Mr. Big / „Defying Gravity“ (Frontiers Music / Soulfood): In den Zeiten der großen Stadionrockbands waren auch Mr. Big eine superheiße Nummer (Megahit: „To Be With You“). Etliche Acts haben zwar überlebt, sind aber längst nicht mehr so angesagt wie in den 1980er-Jahren. Musikalisch liefern Eric Martin (leadvocals), Paul Gilbert (guitar, vocals), Billy Sheehan (bass, vocals) und Pat Torpey (drums, vocals) zwar immer noch Topleistungen ab, allein das Songwriting hat nicht mehr so ganz die Durchschlagskraft früherer Tage. Dennoch: Wem die Mucke früher gefallen hat, der wird auch mit dem aktuellen Werk zufrieden sein.

 

Cúig / „New Landscapes“ (Magnetic Music): Irland überrascht immer wieder mit blutjungen Talenten, die voll und ganz auf traditionelle Irish Folk Music setzen. „Cúig“ heißt auf Gälisch „fünf“ und ist somit für ein Quintett ein recht nahe liegender Name.

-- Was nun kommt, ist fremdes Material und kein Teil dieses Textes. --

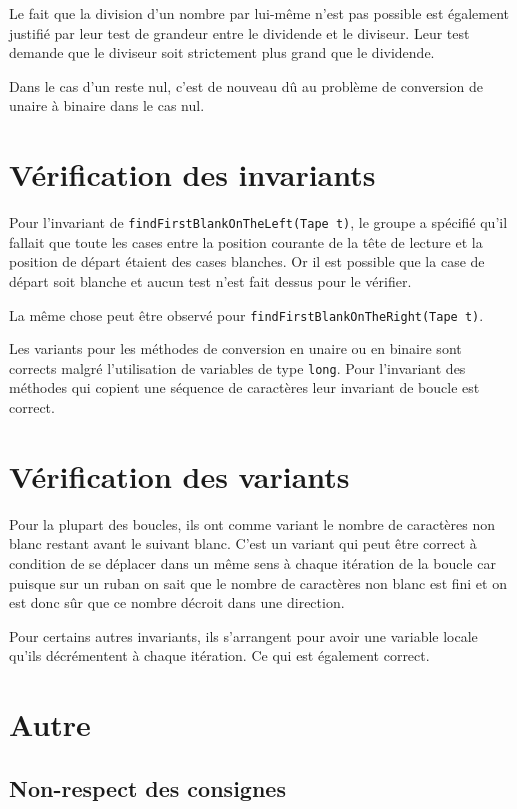 \documentclass[a4paper,11pt]{article}
\begin{document}
Le fait que la division d'un nombre par lui-même n'est pas possible est également justifié par leur test de grandeur entre le dividende et le diviseur. Leur test demande que le diviseur soit strictement plus grand que le dividende.

Dans le cas d'un reste nul, c'est de nouveau dû au problème de conversion de unaire à binaire dans le cas nul.

\section{Vérification des invariants}
Pour l'invariant de \texttt{findFirstBlankOnTheLeft(Tape t)}, le groupe a spécifié qu'il fallait que toute les cases entre la position courante de la tête de lecture et la position de départ étaient des cases blanches. Or il est possible que la case de départ soit blanche et aucun test n'est fait dessus pour le vérifier.

La même chose peut être observé pour \texttt{findFirstBlankOnTheRight(Tape t)}.

Les variants pour les méthodes de conversion en unaire ou en binaire sont corrects malgré l'utilisation de variables de type \texttt{long}. Pour l'invariant des méthodes qui copient une séquence de caractères leur invariant de boucle est correct.

\section{Vérification des variants}
Pour la plupart des boucles, ils ont comme variant le nombre de caractères non blanc restant avant le suivant blanc. C'est un variant qui peut être correct à condition de se déplacer dans un même sens à chaque itération de la boucle car puisque sur un ruban on sait que le nombre de caractères non blanc est fini et on est donc sûr que ce nombre décroit dans une direction.

Pour certains autres invariants, ils s'arrangent pour avoir une variable locale qu'ils décrémentent à chaque itération. Ce qui est également correct.

\section{Autre}

    \subsection{Non-respect des consignes}
\end{document}
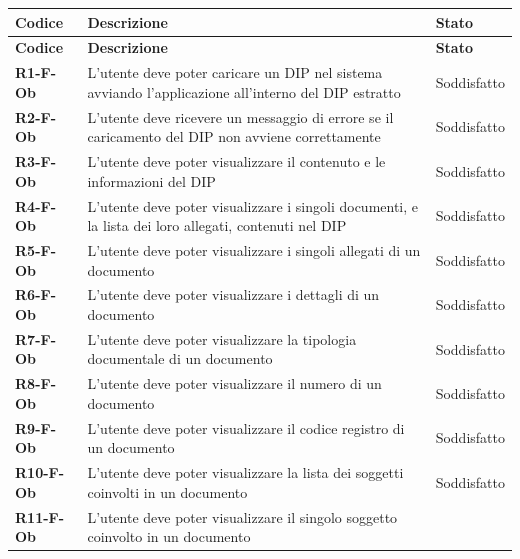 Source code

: \documentclass[a4paper,12pt]{article}
\begin{document}
{{{\begin{longtable}{|>{\centering\arraybackslash}m{}|>{\centering\arraybackslash}m{}|>{\centering\arraybackslash}m{}|}
                \hline
                \rowcolor{lightgray}
                \textbf{Codice} & \textbf{Descrizione} & \textbf{Stato} \\
                \hline
                \endfirsthead
                
                \hline
                \rowcolor{lightgray}
                \textbf{Codice} & \textbf{Descrizione} & \textbf{Stato} \\
                \hline
                \endhead
                
                \textbf{R1-F-Ob} & L'utente deve poter caricare un DIP nel sistema avviando l'applicazione all'interno del DIP estratto & 
                Soddisfatto \\
                \hline
                \textbf{R2-F-Ob} & L'utente deve ricevere un messaggio di errore se il caricamento del DIP non avviene correttamente & 
                Soddisfatto \\
                \hline
                \textbf{R3-F-Ob} & L'utente deve poter visualizzare il contenuto e le informazioni del DIP & Soddisfatto \\ 
                \hline
                \textbf{R4-F-Ob} & L'utente deve poter visualizzare i singoli documenti, e la lista dei loro allegati, contenuti nel DIP & 
                Soddisfatto \\ 
                \hline
                \textbf{R5-F-Ob} & L'utente deve poter visualizzare i singoli allegati di un documento & Soddisfatto \\ 
                \hline
                \textbf{R6-F-Ob} & L'utente deve poter visualizzare i dettagli di un documento & Soddisfatto \\ 
                \hline
                \textbf{R7-F-Ob} & L'utente deve poter visualizzare la tipologia documentale di un documento & Soddisfatto \\
                \hline
                \textbf{R8-F-Ob} & L'utente deve poter visualizzare il numero di un documento & Soddisfatto \\
                \hline
                \textbf{R9-F-Ob} & L'utente deve poter visualizzare il codice registro di un documento & Soddisfatto \\
                \hline
                \textbf{R10-F-Ob} & L'utente deve poter visualizzare la lista dei soggetti coinvolti in un documento & Soddisfatto \\ 
                \hline
                \textbf{R11-F-Ob} & L'utente deve poter visualizzare il singolo soggetto coinvolto in un documento & 

\end{longtable}}}}
\end{document}
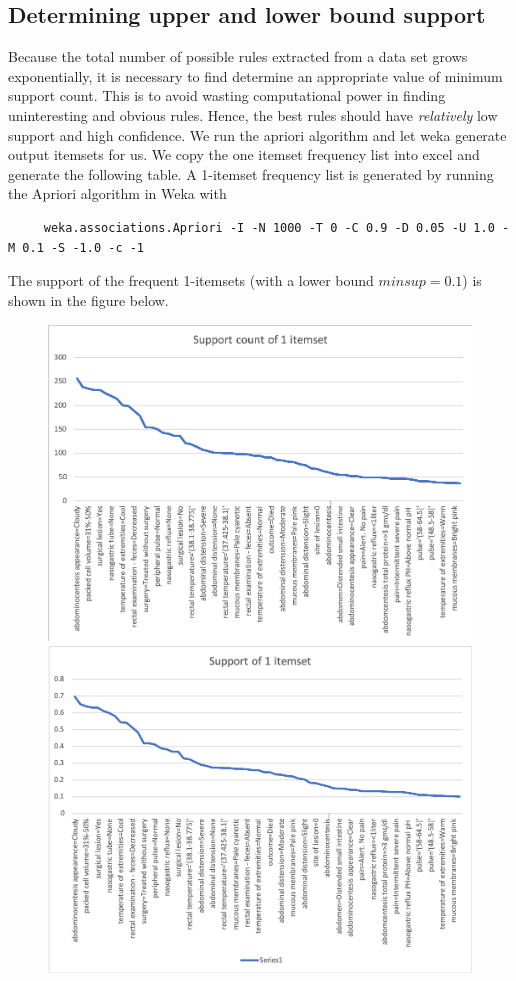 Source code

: \subsection{Determining upper and lower bound support}

Because the total number of possible rules extracted
from a data set grows exponentially, it is necessary to find determine an appropriate value of minimum support count. This is to avoid wasting computational power in finding uninteresting and obvious rules.
Hence, the best rules should have \textit{relatively} low support and high confidence.
We run the apriori algorithm and let weka generate output itemsets for us.  We copy the one itemset frequency list into excel and generate the following table.
A 1-itemset frequency list is generated by running the Apriori algorithm in Weka with
\begin{verbatim}
	 weka.associations.Apriori -I -N 1000 -T 0 -C 0.9 -D 0.05 -U 1.0 -M 0.1 -S -1.0 -c -1
\end{verbatim}
The support of the frequent 1-itemsets (with a lower bound $minsup = 0.1$) is shown in the figure below.

\begin{figure}[H]
\includegraphics[scale=0.7]{SupportCountTable.png}

\includegraphics[scale=0.7]{SupportTable.png}
\end{figure}

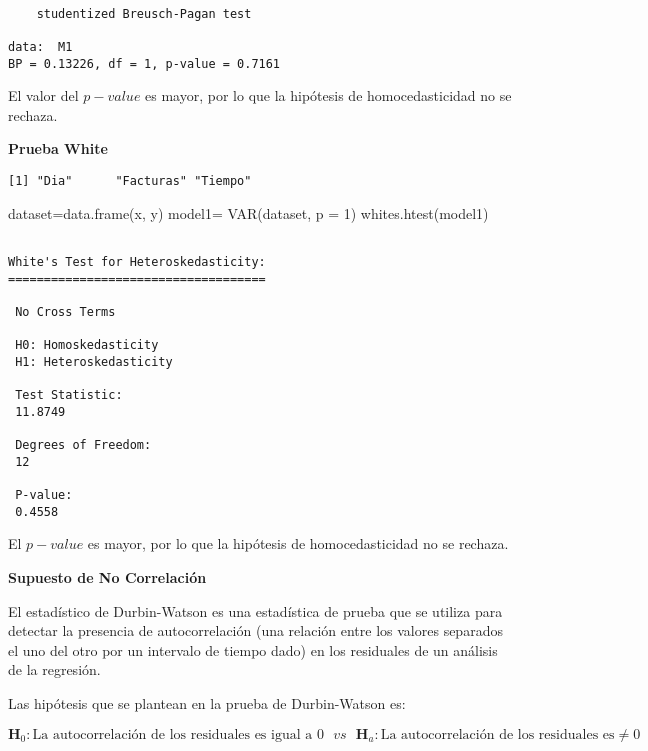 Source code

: \documentclass[
  a4paper,
  oneside,
  openany]{book}
\newenvironment{Shaded}{\begin{snugshade}}{\end{snugshade}}
\newcommand{\AttributeTok}[1]{\textcolor[rgb]{0.77,0.63,0.00}{#1}}
\newcommand{\DecValTok}[1]{\textcolor[rgb]{0.00,0.00,0.81}{#1}}
\newcommand{\FunctionTok}[1]{\textcolor[rgb]{0.00,0.00,0.00}{#1}}
\newcommand{\NormalTok}[1]{#1}
\newcommand{\OtherTok}[1]{\textcolor[rgb]{0.56,0.35,0.01}{#1}}
\begin{document}
\begin{verbatim}

    studentized Breusch-Pagan test

data:  M1
BP = 0.13226, df = 1, p-value = 0.7161
\end{verbatim}

El valor del \(p-value\) es mayor, por lo que la hipótesis de homocedasticidad no se rechaza.

\textbf{Prueba White}

\begin{verbatim}
[1] "Dia"      "Facturas" "Tiempo"  
\end{verbatim}

\begin{Shaded}
\begin{Highlighting}[]
\NormalTok{dataset}\OtherTok{=}\FunctionTok{data.frame}\NormalTok{(x, y)}
\NormalTok{model1}\OtherTok{=} \FunctionTok{VAR}\NormalTok{(dataset, }\AttributeTok{p =} \DecValTok{1}\NormalTok{)}
\FunctionTok{whites.htest}\NormalTok{(model1)}
\end{Highlighting}
\end{Shaded}

\begin{verbatim}

White's Test for Heteroskedasticity:
==================================== 

 No Cross Terms

 H0: Homoskedasticity
 H1: Heteroskedasticity

 Test Statistic:
 11.8749 

 Degrees of Freedom:
 12 

 P-value:
 0.4558 
\end{verbatim}

El \(p-value\) es mayor, por lo que la hipótesis de homocedasticidad no se rechaza.

\textbf{Supuesto de No Correlación}

El estadístico de Durbin-Watson es una estadística de prueba que se utiliza para detectar la presencia de autocorrelación (una relación entre los valores separados el uno del otro por un intervalo de tiempo dado) en los residuales de un análisis de la regresión.

Las hipótesis que se plantean en la prueba de Durbin-Watson es:

\[\textbf{H}_0: \mbox{La autocorrelación de los residuales es igual a } 0 \ \ \  vs \ \ \  \textbf{H}_a: \mbox{La autocorrelación de los residuales es} \neq 0\]
\end{document}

Erstaunlich, dass die Jungs schon seit ihrem fünften Lebensjahr zusammenspielen – und das ist kaum mehr als zehn Jahre her. Dennoch ziehen jetzt schon zahlreiche bedeutende Musiker des Genres vor den Youngstern ihren Hut und betrachten sie als ebenbürtige Mitglieder ihrer Community. Und bei Livekonzerten sollen die Teenager begeisterte Zuhörer und tobende Säle hinterlassen. Zu überprüfen wäre dies beispielsweise am 11. November im Pavillon in Hannover, wo einmal mehr das traditonsreiche „Irish Folk Festival“ Station macht. Cúig sind ebenso am Start wie The Fusion Fighters, Socks In The Frying Pan und Emma Langford.

 

Sarah Lesch / Da draußen (Kick The Flame / Broken Silence/Finetunes): Sirene oder Chansonette? Ihre erste Platte nahm die Songpoetin noch in der „schmutzigen Küche“ auf und betitelte sie auch so. Ihr aktuelles Werk ist nun der Blick aus dem Fenster – auf eine Welt, die verrückt spielt. Leschs Texte sind poetisch und romantisch, gleichwohl aber auch scharfsinnig und rebellisch. Musikalisch mischt sie scheinbar mühelos Nuancen von Chanson, Jazz, Blues, Polka, Reggae und amerikanischem 60er-Folk. Dabei kommen Kontrabass, Schlagzeug, Percussion, Piano, Hammond, Harp, Trompete, Akkordeon und vieles mehr zum Einsatz. Zweifellos nicht jdermanns Sache, aber interessant.